**Problem requirements**
Look through the entries below for the string "originally", and copy each line where it is found.

++++ The input ++++

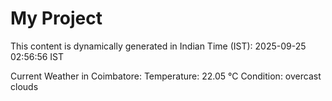 # My Project

This content is dynamically generated in Indian Time (IST): 2025-09-25 02:56:56 IST


Current Weather in Coimbatore:
Temperature: 22.05 °C
Condition: overcast clouds
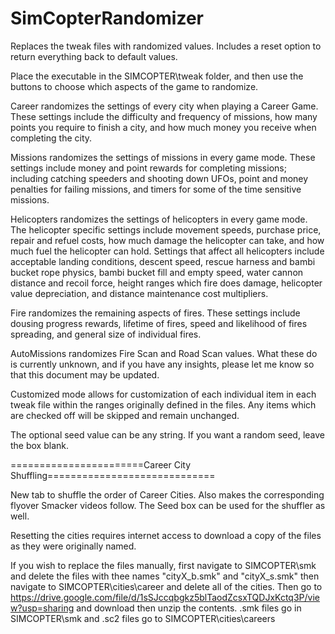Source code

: # SimCopterRandomizer
Replaces the tweak files with randomized values. Includes a reset option to return everything back to default values.

Place the executable in the SIMCOPTER\tweak folder, and then use the buttons to choose which aspects of the game to randomize.

Career randomizes the settings of every city when playing a Career Game. These settings include the difficulty and frequency of missions, how many points you require to finish a city, and how much money you receive when completing the city.

Missions randomizes the settings of missions in every game mode. These settings include money and point rewards for completing missions; including catching speeders and shooting down UFOs, point and money penalties for failing missions, and timers for some of the time sensitive missions.

Helicopters randomizes the settings of helicopters in every game mode. The helicopter specific settings include movement speeds, purchase price, repair and refuel costs, how much damage the helicopter can take, and how much fuel the helicopter can hold. Settings that affect all helicopters include acceptable landing conditions, descent speed, rescue harness and bambi bucket rope physics, bambi bucket fill and empty speed, water cannon distance and recoil force, height ranges which fire does damage, helicopter value depreciation, and distance maintenance cost multipliers.

Fire randomizes the remaining aspects of fires. These settings include dousing progress rewards, lifetime of fires, speed and likelihood of fires spreading, and general size of individual fires.

AutoMissions randomizes Fire Scan and Road Scan values. What these do is currently unknown, and if you have any insights, please let me know so that this document may be updated.

Customized mode allows for customization of each individual item in each tweak file within the ranges originally defined in the files. Any items which are checked off will be skipped and remain unchanged.

The optional seed value can be any string. If you want a random seed, leave the box blank.

=======================Career City Shuffling=============================

New tab to shuffle the order of Career Cities. Also makes the corresponding flyover Smacker videos follow. The Seed box can be used for the shuffler as well.

Resetting the cities requires internet access to download a copy of the files as they were originally named. 

If you wish to replace the files manually, first navigate to SIMCOPTER\smk and delete the files with thee names "cityX_b.smk" and "cityX_s.smk" then navigate to SIMCOPTER\cities\career and delete all of the cities. Then go to https://drive.google.com/file/d/1sSJccqbgkz5blTaodZcsxTQDJxKctq3P/view?usp=sharing and download then unzip the contents. .smk files go in SIMCOPTER\smk and .sc2 files go to SIMCOPTER\cities\careers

++++

**Answer section**
Customized mode allows for customization of each individual item in each tweak file within the ranges originally defined in the files. Any items which are checked off will be skipped and remain unchanged.
Resetting the cities requires internet access to download a copy of the files as they were originally named. 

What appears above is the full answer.